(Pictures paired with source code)

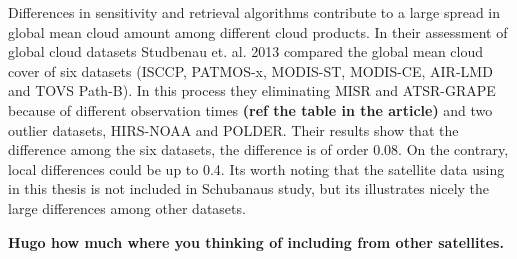 Differences in sensitivity and retrieval algorithms contribute to a large spread in global mean cloud amount among different cloud products. In their assessment of global cloud datasets Studbenau et. al. 2013 compared the global mean cloud cover of six datasets (ISCCP, PATMOS-x, MODIS-ST, MODIS-CE, AIR-LMD and TOVS Path-B). In this process they eliminating MISR and ATSR-GRAPE because of different observation times \textbf{(ref the table in the article)} and two outlier datasets, HIRS-NOAA and POLDER. Their results show that the difference among the six datasets, the difference is of order 0.08. On the contrary, local differences could be up to 0.4. Its worth noting that the satellite data using in this thesis is not included in Schubanaus study, but its illustrates nicely the large differences among other datasets. 


\textbf{Hugo how much where you thinking of including from other satellites.}


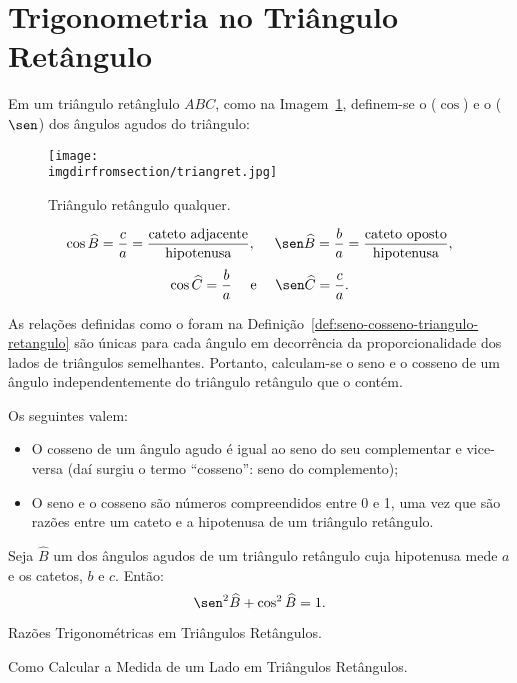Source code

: \section{Trigonometria no Triângulo Retângulo}

\begin{definition}
\label{def:seno-cosseno-triangulo-retangulo}
Em um triângulo retânglulo $ABC$, como na Imagem~\ref{fig:triangulo-retangulo}, definem-se o
 ($\cos$) e o  ($\sen$) dos ângulos agudos do
triângulo:
%
\begin{figure}[H]
\centering
\texttt{[image: \\imgdirfromsection/triangret.jpg]}
\caption{Triângulo retângulo qualquer.}
\label{fig:triangulo-retangulo}
\end{figure}
%
$$\cos \widehat B = \frac c a = \frac {\text{cateto
adjacente}}{\text{hipotenusa}}, \ \ \ \ \sen \widehat B = \frac b a = \frac
{\text{cateto oposto}}{\text{hipotenusa}},$$
$$\cos \widehat C = \frac b a \ \ \ \ \text{e} \ \ \ \ \sen \widehat
C = \frac c a.$$    
\end{definition}

\begin{remark}
As relações definidas como o foram na Definição~\ref{def:seno-cosseno-triangulo-retangulo} são únicas para cada ângulo em
decorrência da proporcionalidade dos lados de triângulos
semelhantes. Portanto, calculam-se o seno e o cosseno de um ângulo
independentemente do triângulo retângulo que o contém.
\end{remark}

\begin{proposition}
Os seguintes valem:
\begin{itemize}
    \item O cosseno de um ângulo agudo é igual ao seno do seu
    complementar e vice-versa (daí surgiu o termo ``cosseno'': seno do complemento);
    \item O seno e o cosseno são números compreendidos entre 0 e 1, uma vez que são razões entre um cateto 
    e a hipotenusa de um triângulo retângulo.
\end{itemize}
\end{proposition}

\begin{proposition}
Seja $\widehat B$ um dos ângulos agudos de um triângulo retângulo
cuja hipotenusa mede $a$ e os catetos, $b$ e $c$. Então:
$$\sen^2 \widehat B + \cos^2 \widehat B = 1.$$
\end{proposition}

\begin{onlineact}
    {Razões Trigonométricas em Triângulos
Retângulos}.
\end{onlineact}

\begin{onlineact}
    {Como Calcular a Medida de um Lado em Triângulos Retângulos}.
\end{onlineact}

* YOUR TASK: Lines with the word "frac" in them should be copied from the preceding records.

* SOLVED EXERCISE:
$$\cos \widehat B = \frac c a = \frac {\text{cateto
adjacente}}{\text{hipotenusa}}, \ \ \ \ \sen \widehat B = \frac b a = \frac
$$\cos \widehat C = \frac b a \ \ \ \ \text{e} \ \ \ \ \sen \widehat
C = \frac c a.$$    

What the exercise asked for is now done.